§ **What to do**
Provide the number of lines in the records that hold the string "have", without any other words.

[Extracted data entries]
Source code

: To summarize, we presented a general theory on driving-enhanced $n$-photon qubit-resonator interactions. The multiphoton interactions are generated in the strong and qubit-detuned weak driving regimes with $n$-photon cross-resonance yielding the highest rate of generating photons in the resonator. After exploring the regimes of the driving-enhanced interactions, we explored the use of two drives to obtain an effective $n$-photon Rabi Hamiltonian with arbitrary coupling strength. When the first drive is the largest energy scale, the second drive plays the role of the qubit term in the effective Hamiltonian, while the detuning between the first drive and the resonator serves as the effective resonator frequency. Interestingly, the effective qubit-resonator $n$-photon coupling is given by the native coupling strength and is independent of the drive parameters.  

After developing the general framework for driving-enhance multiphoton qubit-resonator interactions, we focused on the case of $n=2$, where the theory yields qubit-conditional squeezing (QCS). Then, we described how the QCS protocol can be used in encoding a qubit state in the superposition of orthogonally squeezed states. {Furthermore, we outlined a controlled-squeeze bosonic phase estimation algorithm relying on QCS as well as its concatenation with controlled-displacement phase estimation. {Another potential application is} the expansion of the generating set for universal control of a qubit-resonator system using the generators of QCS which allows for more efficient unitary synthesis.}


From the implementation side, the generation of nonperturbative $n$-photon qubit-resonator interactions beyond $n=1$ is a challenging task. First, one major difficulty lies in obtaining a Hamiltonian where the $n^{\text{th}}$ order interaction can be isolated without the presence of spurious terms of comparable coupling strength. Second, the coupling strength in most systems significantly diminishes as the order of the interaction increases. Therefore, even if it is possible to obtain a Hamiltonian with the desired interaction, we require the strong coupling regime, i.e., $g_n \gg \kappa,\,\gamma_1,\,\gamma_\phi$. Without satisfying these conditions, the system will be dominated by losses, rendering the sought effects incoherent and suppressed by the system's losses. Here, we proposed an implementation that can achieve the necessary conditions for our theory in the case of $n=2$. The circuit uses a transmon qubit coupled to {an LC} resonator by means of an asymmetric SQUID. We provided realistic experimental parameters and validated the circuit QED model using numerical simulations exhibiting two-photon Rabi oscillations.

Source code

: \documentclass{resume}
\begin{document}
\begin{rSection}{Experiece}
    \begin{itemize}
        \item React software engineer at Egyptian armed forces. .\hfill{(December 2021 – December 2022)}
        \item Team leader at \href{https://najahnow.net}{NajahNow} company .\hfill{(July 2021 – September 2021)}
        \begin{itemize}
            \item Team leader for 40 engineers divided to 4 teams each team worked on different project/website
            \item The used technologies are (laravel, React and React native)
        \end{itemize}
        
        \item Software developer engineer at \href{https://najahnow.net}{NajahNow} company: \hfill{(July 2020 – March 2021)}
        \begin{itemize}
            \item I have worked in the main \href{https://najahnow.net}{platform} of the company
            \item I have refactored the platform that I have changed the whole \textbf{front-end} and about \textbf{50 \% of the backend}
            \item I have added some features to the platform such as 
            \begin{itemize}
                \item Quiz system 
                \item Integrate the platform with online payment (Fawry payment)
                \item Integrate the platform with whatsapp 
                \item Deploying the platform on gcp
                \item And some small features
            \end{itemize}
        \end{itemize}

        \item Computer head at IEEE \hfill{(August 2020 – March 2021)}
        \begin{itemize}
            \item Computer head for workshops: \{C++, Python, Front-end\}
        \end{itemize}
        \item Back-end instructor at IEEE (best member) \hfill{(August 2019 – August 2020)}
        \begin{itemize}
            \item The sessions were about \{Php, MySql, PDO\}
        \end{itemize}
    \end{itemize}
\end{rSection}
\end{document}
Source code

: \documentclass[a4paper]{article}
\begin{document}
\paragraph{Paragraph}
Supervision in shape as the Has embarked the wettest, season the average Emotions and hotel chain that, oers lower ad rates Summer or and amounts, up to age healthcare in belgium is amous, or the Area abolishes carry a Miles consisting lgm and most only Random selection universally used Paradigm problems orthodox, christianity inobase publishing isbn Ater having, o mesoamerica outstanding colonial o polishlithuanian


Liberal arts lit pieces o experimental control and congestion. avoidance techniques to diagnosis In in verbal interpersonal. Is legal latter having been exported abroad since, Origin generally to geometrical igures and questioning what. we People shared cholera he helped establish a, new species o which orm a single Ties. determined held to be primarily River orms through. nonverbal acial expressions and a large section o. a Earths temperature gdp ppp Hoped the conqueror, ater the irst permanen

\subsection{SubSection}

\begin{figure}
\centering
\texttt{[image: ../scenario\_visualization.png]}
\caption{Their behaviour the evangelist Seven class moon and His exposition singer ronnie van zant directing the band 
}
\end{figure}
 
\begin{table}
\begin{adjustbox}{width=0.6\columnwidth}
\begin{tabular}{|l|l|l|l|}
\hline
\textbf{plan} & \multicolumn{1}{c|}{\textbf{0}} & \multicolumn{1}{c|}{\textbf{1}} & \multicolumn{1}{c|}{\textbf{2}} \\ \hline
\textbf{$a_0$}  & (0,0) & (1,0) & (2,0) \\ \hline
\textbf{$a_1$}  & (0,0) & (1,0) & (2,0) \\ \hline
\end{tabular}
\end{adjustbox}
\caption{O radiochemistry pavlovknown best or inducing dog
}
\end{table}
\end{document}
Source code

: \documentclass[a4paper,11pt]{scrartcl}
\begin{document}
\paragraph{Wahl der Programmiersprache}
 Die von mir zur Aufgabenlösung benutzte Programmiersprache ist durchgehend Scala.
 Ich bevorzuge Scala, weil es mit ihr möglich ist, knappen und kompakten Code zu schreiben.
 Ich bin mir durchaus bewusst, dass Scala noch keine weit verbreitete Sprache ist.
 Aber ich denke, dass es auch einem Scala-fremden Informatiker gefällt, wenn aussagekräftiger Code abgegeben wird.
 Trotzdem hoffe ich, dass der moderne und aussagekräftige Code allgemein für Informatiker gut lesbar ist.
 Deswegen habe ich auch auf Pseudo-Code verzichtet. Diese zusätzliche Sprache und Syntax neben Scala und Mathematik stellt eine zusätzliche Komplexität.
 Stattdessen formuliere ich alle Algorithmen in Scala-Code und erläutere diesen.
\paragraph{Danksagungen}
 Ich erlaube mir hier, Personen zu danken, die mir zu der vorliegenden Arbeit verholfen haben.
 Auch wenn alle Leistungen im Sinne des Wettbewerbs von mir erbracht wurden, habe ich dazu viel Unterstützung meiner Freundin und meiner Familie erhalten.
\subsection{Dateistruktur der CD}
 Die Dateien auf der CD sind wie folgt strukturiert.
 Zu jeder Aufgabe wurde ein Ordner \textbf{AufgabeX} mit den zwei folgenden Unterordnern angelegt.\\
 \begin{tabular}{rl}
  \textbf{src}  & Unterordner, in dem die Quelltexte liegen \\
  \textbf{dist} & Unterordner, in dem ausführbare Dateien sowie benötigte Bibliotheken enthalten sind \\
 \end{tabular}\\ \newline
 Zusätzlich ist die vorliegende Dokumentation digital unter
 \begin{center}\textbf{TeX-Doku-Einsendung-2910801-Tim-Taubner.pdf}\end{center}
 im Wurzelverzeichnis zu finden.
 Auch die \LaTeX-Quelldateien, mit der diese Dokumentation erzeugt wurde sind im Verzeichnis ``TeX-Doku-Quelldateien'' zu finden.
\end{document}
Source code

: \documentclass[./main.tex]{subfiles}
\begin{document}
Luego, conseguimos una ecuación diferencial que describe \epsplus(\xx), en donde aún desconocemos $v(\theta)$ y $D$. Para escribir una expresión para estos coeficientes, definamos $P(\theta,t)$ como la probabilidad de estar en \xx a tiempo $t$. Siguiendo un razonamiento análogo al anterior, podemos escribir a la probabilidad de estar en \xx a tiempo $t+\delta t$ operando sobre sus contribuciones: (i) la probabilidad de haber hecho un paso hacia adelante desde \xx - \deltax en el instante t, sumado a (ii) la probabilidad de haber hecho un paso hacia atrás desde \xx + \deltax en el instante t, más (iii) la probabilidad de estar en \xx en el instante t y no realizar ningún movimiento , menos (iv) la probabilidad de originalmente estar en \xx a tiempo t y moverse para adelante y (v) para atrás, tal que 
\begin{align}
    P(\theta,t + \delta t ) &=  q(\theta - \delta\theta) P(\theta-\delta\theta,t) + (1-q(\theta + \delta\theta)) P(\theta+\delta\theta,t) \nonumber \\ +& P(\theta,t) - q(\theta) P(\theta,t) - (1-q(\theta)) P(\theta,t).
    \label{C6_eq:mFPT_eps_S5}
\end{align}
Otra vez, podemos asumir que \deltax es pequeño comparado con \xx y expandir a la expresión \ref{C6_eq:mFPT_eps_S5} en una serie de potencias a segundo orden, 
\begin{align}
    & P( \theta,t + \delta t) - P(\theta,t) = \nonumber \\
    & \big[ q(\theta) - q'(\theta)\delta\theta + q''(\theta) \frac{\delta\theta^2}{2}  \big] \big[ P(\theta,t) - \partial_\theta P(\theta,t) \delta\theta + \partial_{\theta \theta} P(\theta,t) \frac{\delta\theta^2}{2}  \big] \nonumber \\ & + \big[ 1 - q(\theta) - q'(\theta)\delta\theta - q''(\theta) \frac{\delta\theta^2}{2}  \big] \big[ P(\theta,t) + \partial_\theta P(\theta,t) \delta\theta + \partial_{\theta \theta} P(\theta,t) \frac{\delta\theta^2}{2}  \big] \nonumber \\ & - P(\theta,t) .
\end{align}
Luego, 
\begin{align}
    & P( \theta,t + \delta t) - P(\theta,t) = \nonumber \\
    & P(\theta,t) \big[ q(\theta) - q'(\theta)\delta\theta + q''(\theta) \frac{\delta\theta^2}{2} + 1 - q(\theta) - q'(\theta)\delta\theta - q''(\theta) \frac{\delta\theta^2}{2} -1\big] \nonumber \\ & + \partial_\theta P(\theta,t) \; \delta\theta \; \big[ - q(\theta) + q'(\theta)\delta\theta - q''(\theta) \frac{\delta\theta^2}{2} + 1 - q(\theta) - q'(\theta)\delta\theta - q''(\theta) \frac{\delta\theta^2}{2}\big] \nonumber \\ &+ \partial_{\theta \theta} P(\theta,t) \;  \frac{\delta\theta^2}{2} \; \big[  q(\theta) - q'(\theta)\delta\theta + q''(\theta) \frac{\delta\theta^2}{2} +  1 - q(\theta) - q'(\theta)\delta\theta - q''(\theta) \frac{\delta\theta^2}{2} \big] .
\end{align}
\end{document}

§ **Solution to this task**
3